Records to use
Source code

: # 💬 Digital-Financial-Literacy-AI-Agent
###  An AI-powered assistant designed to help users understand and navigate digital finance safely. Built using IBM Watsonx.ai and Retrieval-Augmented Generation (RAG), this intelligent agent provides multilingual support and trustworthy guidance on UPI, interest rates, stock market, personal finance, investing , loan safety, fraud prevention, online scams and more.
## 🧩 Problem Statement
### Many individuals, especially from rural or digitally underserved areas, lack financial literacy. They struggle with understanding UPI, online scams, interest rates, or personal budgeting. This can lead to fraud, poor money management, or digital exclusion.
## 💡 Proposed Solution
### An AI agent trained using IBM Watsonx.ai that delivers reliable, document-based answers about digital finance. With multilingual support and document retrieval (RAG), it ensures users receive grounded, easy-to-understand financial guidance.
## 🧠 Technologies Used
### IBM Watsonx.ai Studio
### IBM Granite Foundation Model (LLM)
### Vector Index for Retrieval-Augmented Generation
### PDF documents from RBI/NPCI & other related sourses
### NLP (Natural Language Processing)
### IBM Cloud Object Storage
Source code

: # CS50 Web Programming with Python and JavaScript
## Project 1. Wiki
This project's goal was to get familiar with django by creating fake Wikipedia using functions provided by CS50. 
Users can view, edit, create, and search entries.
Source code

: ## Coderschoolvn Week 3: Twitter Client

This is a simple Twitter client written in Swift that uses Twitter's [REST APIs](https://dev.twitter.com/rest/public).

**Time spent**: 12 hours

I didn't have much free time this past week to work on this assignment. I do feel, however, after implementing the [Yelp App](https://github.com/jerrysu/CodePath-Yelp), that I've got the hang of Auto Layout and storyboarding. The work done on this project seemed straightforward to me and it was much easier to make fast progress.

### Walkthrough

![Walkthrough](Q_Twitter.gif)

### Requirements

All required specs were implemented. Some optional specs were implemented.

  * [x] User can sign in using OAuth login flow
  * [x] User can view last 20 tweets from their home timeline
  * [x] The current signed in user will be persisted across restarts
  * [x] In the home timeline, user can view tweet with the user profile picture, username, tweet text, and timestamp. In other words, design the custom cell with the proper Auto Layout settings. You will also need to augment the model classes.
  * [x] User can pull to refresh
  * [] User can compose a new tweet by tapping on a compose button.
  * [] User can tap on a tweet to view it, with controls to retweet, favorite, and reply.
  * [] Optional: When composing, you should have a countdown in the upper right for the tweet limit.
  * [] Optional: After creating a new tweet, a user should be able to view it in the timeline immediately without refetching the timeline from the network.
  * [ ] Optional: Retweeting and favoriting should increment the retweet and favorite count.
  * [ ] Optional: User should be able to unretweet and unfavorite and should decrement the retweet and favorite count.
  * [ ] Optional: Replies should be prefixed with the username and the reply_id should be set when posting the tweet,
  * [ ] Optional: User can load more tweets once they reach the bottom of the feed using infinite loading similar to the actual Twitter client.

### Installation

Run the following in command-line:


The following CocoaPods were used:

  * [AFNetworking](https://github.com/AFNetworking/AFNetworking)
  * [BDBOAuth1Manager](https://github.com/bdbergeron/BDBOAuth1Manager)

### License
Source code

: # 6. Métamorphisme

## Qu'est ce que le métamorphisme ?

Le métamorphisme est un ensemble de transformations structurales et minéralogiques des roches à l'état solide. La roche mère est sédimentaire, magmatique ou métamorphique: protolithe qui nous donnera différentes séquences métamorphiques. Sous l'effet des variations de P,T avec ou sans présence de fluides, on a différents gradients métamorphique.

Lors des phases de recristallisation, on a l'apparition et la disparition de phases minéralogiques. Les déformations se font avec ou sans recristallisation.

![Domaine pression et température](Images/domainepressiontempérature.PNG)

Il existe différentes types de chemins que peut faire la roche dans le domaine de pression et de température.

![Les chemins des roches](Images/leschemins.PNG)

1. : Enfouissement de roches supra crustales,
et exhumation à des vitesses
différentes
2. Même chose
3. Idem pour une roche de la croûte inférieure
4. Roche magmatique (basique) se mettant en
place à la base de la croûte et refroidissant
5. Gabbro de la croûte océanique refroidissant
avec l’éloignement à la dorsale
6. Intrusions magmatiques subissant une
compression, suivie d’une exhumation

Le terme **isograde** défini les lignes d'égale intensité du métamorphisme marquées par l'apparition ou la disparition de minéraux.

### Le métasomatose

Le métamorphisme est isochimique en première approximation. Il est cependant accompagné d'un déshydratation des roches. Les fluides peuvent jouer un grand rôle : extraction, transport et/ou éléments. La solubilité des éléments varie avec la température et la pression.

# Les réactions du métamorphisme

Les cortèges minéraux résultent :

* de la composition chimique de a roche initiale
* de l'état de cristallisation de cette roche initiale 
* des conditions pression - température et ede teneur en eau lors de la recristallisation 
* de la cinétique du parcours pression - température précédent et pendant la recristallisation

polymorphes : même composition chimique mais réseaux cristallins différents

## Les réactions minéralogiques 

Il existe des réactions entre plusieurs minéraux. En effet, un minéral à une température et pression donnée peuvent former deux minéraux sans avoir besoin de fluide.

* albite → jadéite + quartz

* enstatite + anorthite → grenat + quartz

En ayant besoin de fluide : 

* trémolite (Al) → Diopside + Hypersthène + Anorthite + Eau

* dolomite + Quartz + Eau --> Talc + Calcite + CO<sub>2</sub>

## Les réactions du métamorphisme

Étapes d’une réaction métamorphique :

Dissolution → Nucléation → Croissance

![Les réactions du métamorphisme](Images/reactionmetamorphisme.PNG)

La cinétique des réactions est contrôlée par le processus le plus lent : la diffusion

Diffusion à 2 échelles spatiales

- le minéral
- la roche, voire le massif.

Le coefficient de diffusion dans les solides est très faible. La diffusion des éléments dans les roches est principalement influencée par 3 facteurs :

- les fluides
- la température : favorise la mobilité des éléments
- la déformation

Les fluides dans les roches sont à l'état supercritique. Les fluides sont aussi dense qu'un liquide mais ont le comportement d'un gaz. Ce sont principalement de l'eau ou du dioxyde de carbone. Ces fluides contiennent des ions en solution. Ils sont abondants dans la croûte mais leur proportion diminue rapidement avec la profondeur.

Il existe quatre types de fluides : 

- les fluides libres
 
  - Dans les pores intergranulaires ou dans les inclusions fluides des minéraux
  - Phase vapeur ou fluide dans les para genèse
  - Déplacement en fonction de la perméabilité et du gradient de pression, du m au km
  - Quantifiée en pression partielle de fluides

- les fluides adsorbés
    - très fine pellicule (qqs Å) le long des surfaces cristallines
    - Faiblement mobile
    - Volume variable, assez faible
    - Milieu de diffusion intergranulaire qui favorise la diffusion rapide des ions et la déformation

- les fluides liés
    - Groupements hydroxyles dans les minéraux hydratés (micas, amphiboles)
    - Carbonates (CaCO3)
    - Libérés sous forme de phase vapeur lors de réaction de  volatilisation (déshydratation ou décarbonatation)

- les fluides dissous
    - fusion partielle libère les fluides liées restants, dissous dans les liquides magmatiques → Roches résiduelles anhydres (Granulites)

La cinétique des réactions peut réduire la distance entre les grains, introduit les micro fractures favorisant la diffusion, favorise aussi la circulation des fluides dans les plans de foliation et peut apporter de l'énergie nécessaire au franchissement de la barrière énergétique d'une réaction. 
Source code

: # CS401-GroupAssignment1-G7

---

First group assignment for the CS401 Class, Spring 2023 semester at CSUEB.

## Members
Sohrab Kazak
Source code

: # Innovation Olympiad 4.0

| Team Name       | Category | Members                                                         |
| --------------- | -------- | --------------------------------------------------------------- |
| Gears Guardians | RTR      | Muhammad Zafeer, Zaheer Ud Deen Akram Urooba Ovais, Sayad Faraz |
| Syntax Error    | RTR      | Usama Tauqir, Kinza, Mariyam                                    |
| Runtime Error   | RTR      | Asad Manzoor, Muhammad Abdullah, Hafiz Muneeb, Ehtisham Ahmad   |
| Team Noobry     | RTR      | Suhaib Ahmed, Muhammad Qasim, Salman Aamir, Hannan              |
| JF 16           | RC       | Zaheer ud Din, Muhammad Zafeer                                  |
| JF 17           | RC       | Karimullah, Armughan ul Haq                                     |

* * *

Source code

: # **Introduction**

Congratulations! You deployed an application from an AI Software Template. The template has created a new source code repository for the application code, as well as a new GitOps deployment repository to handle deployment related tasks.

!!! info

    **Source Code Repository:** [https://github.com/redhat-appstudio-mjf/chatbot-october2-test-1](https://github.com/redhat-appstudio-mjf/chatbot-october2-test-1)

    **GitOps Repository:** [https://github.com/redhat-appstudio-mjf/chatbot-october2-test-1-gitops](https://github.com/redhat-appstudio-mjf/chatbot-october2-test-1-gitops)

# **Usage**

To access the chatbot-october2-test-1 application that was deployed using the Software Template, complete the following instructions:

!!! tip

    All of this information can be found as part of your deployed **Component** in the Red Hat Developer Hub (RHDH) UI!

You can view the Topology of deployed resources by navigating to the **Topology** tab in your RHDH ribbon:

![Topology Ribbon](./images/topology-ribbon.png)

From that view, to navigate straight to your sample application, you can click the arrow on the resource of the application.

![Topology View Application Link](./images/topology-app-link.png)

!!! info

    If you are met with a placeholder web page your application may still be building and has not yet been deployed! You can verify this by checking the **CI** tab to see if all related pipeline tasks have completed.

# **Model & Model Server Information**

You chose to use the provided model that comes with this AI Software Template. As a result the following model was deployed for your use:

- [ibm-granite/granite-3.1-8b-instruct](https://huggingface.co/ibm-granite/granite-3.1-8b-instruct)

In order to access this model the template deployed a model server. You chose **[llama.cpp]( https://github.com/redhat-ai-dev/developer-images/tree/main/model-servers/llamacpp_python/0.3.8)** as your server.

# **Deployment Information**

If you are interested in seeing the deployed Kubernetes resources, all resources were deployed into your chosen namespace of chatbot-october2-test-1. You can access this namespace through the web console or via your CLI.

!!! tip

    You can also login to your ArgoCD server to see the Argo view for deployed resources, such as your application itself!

Task details
The lines above that hold "dans" are the result; show every one of them.

Your solution
Il existe différentes types de chemins que peut faire la roche dans le domaine de pression et de température.
Le coefficient de diffusion dans les solides est très faible. La diffusion des éléments dans les roches est principalement influencée par 3 facteurs :
Les fluides dans les roches sont à l'état supercritique. Les fluides sont aussi dense qu'un liquide mais ont le comportement d'un gaz. Ce sont principalement de l'eau ou du dioxyde de carbone. Ces fluides contiennent des ions en solution. Ils sont abondants dans la croûte mais leur proportion diminue rapidement avec la profondeur.
  - Dans les pores intergranulaires ou dans les inclusions fluides des minéraux
  - Phase vapeur ou fluide dans les para genèse
    - Groupements hydroxyles dans les minéraux hydratés (micas, amphiboles)
    - fusion partielle libère les fluides liées restants, dissous dans les liquides magmatiques → Roches résiduelles anhydres (Granulites)
La cinétique des réactions peut réduire la distance entre les grains, introduit les micro fractures favorisant la diffusion, favorise aussi la circulation des fluides dans les plans de foliation et peut apporter de l'énergie nécessaire au franchissement de la barrière énergétique d'une réaction. 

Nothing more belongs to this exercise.